**Problem description**
Transcribe each entry exactly; skip the images.

**Stored items**

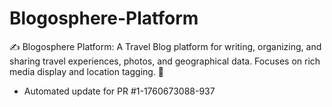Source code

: # Blogosphere-Platform
✍️ Blogosphere Platform: A Travel Blog platform for writing, organizing, and sharing travel experiences, photos, and geographical data. Focuses on rich media display and location tagging. 📝


- Automated update for PR #1-1760673088-937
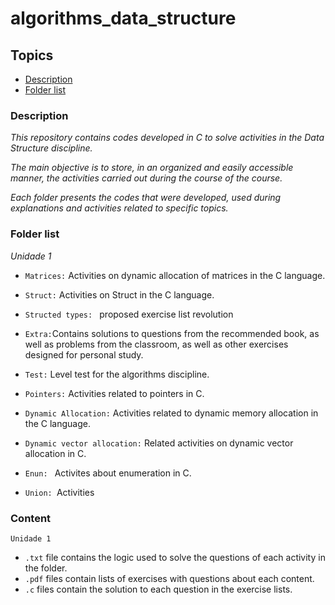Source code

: # algorithms_data_structure


## Topics

- [Description](#description)
- [Folder list](#folder-list)


### Description

*This repository contains codes developed in C to solve activities in the Data Structure discipline.*

*The main objective is to store, in an organized and easily accessible manner, the activities carried out during the course of the course.*

*Each folder presents the codes that were developed, used during explanations and activities related to specific topics.*


### Folder list


*Unidade 1*
- `Matrices:` Activities on dynamic allocation of matrices in the C language.

- `Struct:`  Activities on  Struct in the  C language.

- `Structed types: ` proposed exercise list revolution

- `Extra:`Contains solutions to questions from the recommended book, as well as problems from the classroom, as well as other exercises designed for personal study.

- `Test:` Level test for the algorithms discipline.
  
- `Pointers:` Activities related to pointers in C.

- `Dynamic Allocation:` Activities related to dynamic memory allocation in the C language.

- `Dynamic vector allocation:` Related activities on dynamic vector allocation in C.

- `Enun: ` Activites about enumeration in C.

- `Union: `Activities 




### Content

`Unidade 1`
- `.txt` file contains the logic used to solve the questions of each activity in the folder.
- `.pdf` files contain lists of exercises with questions about each content.
- `.c` files contain the solution to each question in the exercise lists.
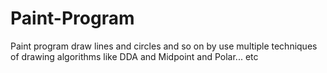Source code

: # Paint-Program
Paint program draw lines and circles and so on by use multiple techniques of drawing algorithms like DDA and Midpoint and Polar... etc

**The completed task**
Source code

: # Blogosphere-Platform
✍️ Blogosphere Platform: A Travel Blog platform for writing, organizing, and sharing travel experiences, photos, and geographical data. Focuses on rich media display and location tagging. 📝


- Automated update for PR #1-1760673088-937
Source code

: # algorithms_data_structure


## Topics

- [Description](#description)
- [Folder list](#folder-list)


### Description

*This repository contains codes developed in C to solve activities in the Data Structure discipline.*

*The main objective is to store, in an organized and easily accessible manner, the activities carried out during the course of the course.*

*Each folder presents the codes that were developed, used during explanations and activities related to specific topics.*


### Folder list


*Unidade 1*
- `Matrices:` Activities on dynamic allocation of matrices in the C language.

- `Struct:`  Activities on  Struct in the  C language.

- `Structed types: ` proposed exercise list revolution

- `Extra:`Contains solutions to questions from the recommended book, as well as problems from the classroom, as well as other exercises designed for personal study.

- `Test:` Level test for the algorithms discipline.
  
- `Pointers:` Activities related to pointers in C.

- `Dynamic Allocation:` Activities related to dynamic memory allocation in the C language.

- `Dynamic vector allocation:` Related activities on dynamic vector allocation in C.

- `Enun: ` Activites about enumeration in C.

- `Union: `Activities 




### Content

`Unidade 1`
- `.txt` file contains the logic used to solve the questions of each activity in the folder.
- `.pdf` files contain lists of exercises with questions about each content.
- `.c` files contain the solution to each question in the exercise lists.
Source code

: # Paint-Program
Paint program draw lines and circles and so on by use multiple techniques of drawing algorithms like DDA and Midpoint and Polar... etc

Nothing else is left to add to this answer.